Идентифицировать эмо-кида в городе не составляло большого труда: обилие черного и розового цветов в одежде, косая челка, пирсинг, узкие брючки и почтальонская сумка через плечо, увешанная десятками значков. При этом ребята были совершенно безобидны для окружающего мира и представляли намного больше опасности для самих себя, чем для окружающих. В Беларуси эмо как грибы выросли в 2005 году, хотя музыкальный стиль, подаривший миру субкультуру, появился гораздо раньше: в середине восьмидесятых в Вашингтоне сформировался эмо-кор как подвид хардкора. Позже он смешался с более мейнстримовыми стилями и в «нулевых» достиг своего коммерческого пика, а эмо-атрибутика продавалась на каждом углу. Значки с надписями «Слишком много боли для меня», майки характерной цветовой гаммы, кеды и сумки-почтальонки — все эти вещи сделались одним сплошным мемом, а слово «эмочга» прочно вошло в обиход особенно саркастично настроенных интернет-пользователей.
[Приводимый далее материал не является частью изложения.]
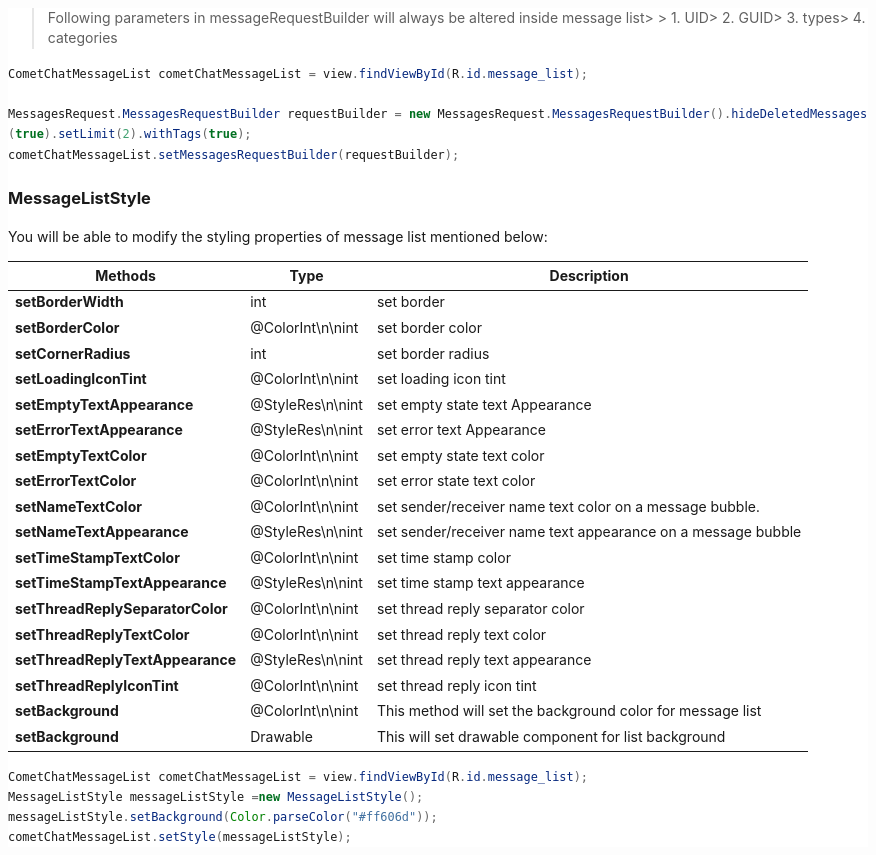 
> Following parameters in messageRequestBuilder will always be altered inside message list> > 1. UID> 2. GUID> 3. types> 4. categories

```java
CometChatMessageList cometChatMessageList = view.findViewById(R.id.message_list);

MessagesRequest.MessagesRequestBuilder requestBuilder = new MessagesRequest.MessagesRequestBuilder().hideDeletedMessages(true).setLimit(2).withTags(true);
cometChatMessageList.setMessagesRequestBuilder(requestBuilder);
```



### MessageListStyle

You will be able to modify the styling properties of message list mentioned below:

| Methods | Type | Description | 
| ---- | ---- | ---- | 
| **setBorderWidth** | int | set border | 
| **setBorderColor** | @ColorInt\n\nint | set border color | 
| **setCornerRadius** | int | set border radius | 
| **setLoadingIconTint** | @ColorInt\n\nint | set loading icon tint | 
| **setEmptyTextAppearance** | @StyleRes\n\nint | set empty state text Appearance | 
| **setErrorTextAppearance** | @StyleRes\n\nint | set error text Appearance | 
| **setEmptyTextColor** | @ColorInt\n\nint | set empty state text color | 
| **setErrorTextColor** | @ColorInt\n\nint | set error state text color | 
| **setNameTextColor** | @ColorInt\n\nint | set sender/receiver name text color on a message bubble. | 
| **setNameTextAppearance** | @StyleRes\n\nint | set sender/receiver name text appearance on a message bubble | 
| **setTimeStampTextColor** | @ColorInt\n\nint | set time stamp color | 
| **setTimeStampTextAppearance** | @StyleRes\n\nint | set time stamp text appearance | 
| **setThreadReplySeparatorColor** | @ColorInt\n\nint | set thread reply separator color | 
| **setThreadReplyTextColor** | @ColorInt\n\nint | set thread reply text color | 
| **setThreadReplyTextAppearance** | @StyleRes\n\nint | set thread reply text appearance | 
| **setThreadReplyIconTint** | @ColorInt\n\nint | set thread reply icon tint | 
| **setBackground** | @ColorInt\n\nint | This method will set the background color for message list | 
| **setBackground** | Drawable | This will set drawable component for list background | 


```java
CometChatMessageList cometChatMessageList = view.findViewById(R.id.message_list); 
MessageListStyle messageListStyle =new MessageListStyle();
messageListStyle.setBackground(Color.parseColor("#ff606d"));
cometChatMessageList.setStyle(messageListStyle);
```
Эмо пропали с белорусских улиц неожиданно, как последствия циклона Даниелла. То ли дети стали старше, то ли боль прошла, а жизнь заиграла новыми красками.
* * *
А следом по столичным проспектам начали гордо выхаживать первые минские хипстеры: началась мода на инди-рок. Это сейчас мы уже перестали понимать, кого из обладателей буйной растительности на подбородке стоит обзывать хипстером, а кто просто редко берет в руки бритву и методично избегает барбершопов. А лет десять назад хипстер плотно ассоциировался с очередной волной британской музыки и имел непременную стрижку под «битлов», с разбега заскакивал в узкие брючки-дудочки и выискивал в интернет-магазинах винтажные пальто. А выражение «делать луки» прочно вошло в обиход всякого модника.
Слово «винтаж» манило столичных ребят не меньше, чем заморский термин «инди». Приставка «инди» была всюду: вся рок-музыка, которую не испортил своим вмешательством канал MTV, вся одежда, в которой не было признаков присутствия крупных брендов, непременно сопровождалась сокращением слова independent. Сама формулировка появилась задолго до вторжения первых белорусских хипстеров: ее приклеили к группам, которые не зависели от крупных лейблов. В общем, весь музыкальный «крафт» условно можно было проименовать именно «инди». И, как можно догадаться, быстро превратилась в карикатуру.
Так называемые инди-группы в Беларуси (хотя сложно себе представить в Беларуси не инди-группы) начали расти как грибы, а ребята в скинни-джинсах вскоре перестали считаться подозрительными. Белорусская группа The Toobes, участников которой мигом окрестили хипстерами, даже иронично озаглавили свой мини-альбом Indie Who Indie. Мода на инди быстро прошла, а вот местный хипстер превратился в существо мифическое: то ли он есть, то ли его никогда и не было.